> [Your assignment] If an entry below contains an image, drop the image and retype the rest exactly.
:: Input ::
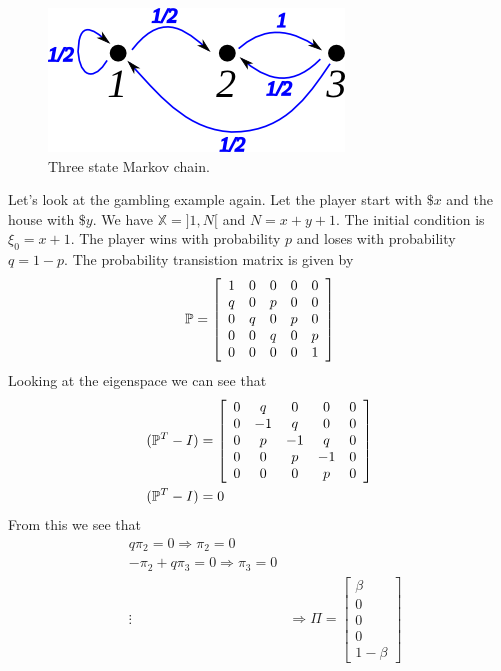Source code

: \begin{figure}[ht!]
	\centering
	\includegraphics[width=.4\textwidth]{images/10mc3b}
	\caption{Three state Markov chain.}
	\label{fig:10mc3b}
\end{figure}

\begin{example}
\label{ex:gambling}
Let's look at the gambling example again. Let the player start with $\$x$ and the house with $\$y$. We have $\mathbb{X}=]1,N[$ and $N=x+y+1$. The initial condition is $\xi_0=x+1$. The player wins with probability $p$ and loses with probability $q=1-p$. The probability transistion matrix is given by
$$\mathbb{P} = \left[\begin{array}{c c c c c} 1 & 0 & 0 & 0 & 0 \\ q & 0 & p & 0 & 0 \\ 0 & q & 0 & p & 0 \\ 0 & 0 & q & 0 & p \\ 0 & 0 & 0 & 0 & 1 \end{array}\right]$$
Looking at the eigenspace we can see that
\begin{align*}
&(\mathbb{P}^T-I) = \left[\begin{array}{c c c c c} 0 & q & 0 & 0 & 0 \\ 0 & -1 & q & 0 & 0 \\ 0 & p & -1 & q & 0 \\ 0 & 0 & p & -1 & 0 \\ 0 & 0 & 0 & p & 0 \end{array}\right] \\
&(\mathbb{P}^T-I) = 0
\end{align*}
From this we see that
\begin{align*}
&q\pi_2 = 0 \Rightarrow \pi_2=0 \\
&-\pi_2+q\pi_3 = 0 \Rightarrow \pi_3=0 \\
&\vdots
&\Rightarrow \Pi = \left[\begin{array}{c} \beta \\ 0 \\ 0 \\ 0 \\ 1-\beta \end{array}\right]
\end{align*}

\end{example}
:::
> [Written reply]
Source code

: \begin{figure}[ht!]
	\centering
	\includegraphics[width=.4\textwidth]{images/10mc3b}
	\caption{Three state Markov chain.}
	\label{fig:10mc3b}
\end{figure}

\begin{example}
\label{ex:gambling}
Let's look at the gambling example again. Let the player start with $\$x$ and the house with $\$y$. We have $\mathbb{X}=]1,N[$ and $N=x+y+1$. The initial condition is $\xi_0=x+1$. The player wins with probability $p$ and loses with probability $q=1-p$. The probability transistion matrix is given by
$$\mathbb{P} = \left[\begin{array}{c c c c c} 1 & 0 & 0 & 0 & 0 \\ q & 0 & p & 0 & 0 \\ 0 & q & 0 & p & 0 \\ 0 & 0 & q & 0 & p \\ 0 & 0 & 0 & 0 & 1 \end{array}\right]$$
Looking at the eigenspace we can see that
\begin{align*}
&(\mathbb{P}^T-I) = \left[\begin{array}{c c c c c} 0 & q & 0 & 0 & 0 \\ 0 & -1 & q & 0 & 0 \\ 0 & p & -1 & q & 0 \\ 0 & 0 & p & -1 & 0 \\ 0 & 0 & 0 & p & 0 \end{array}\right] \\
&(\mathbb{P}^T-I) = 0
\end{align*}
From this we see that
\begin{align*}
&q\pi_2 = 0 \Rightarrow \pi_2=0 \\
&-\pi_2+q\pi_3 = 0 \Rightarrow \pi_3=0 \\
&\vdots
&\Rightarrow \Pi = \left[\begin{array}{c} \beta \\ 0 \\ 0 \\ 0 \\ 1-\beta \end{array}\right]
\end{align*}

\end{example}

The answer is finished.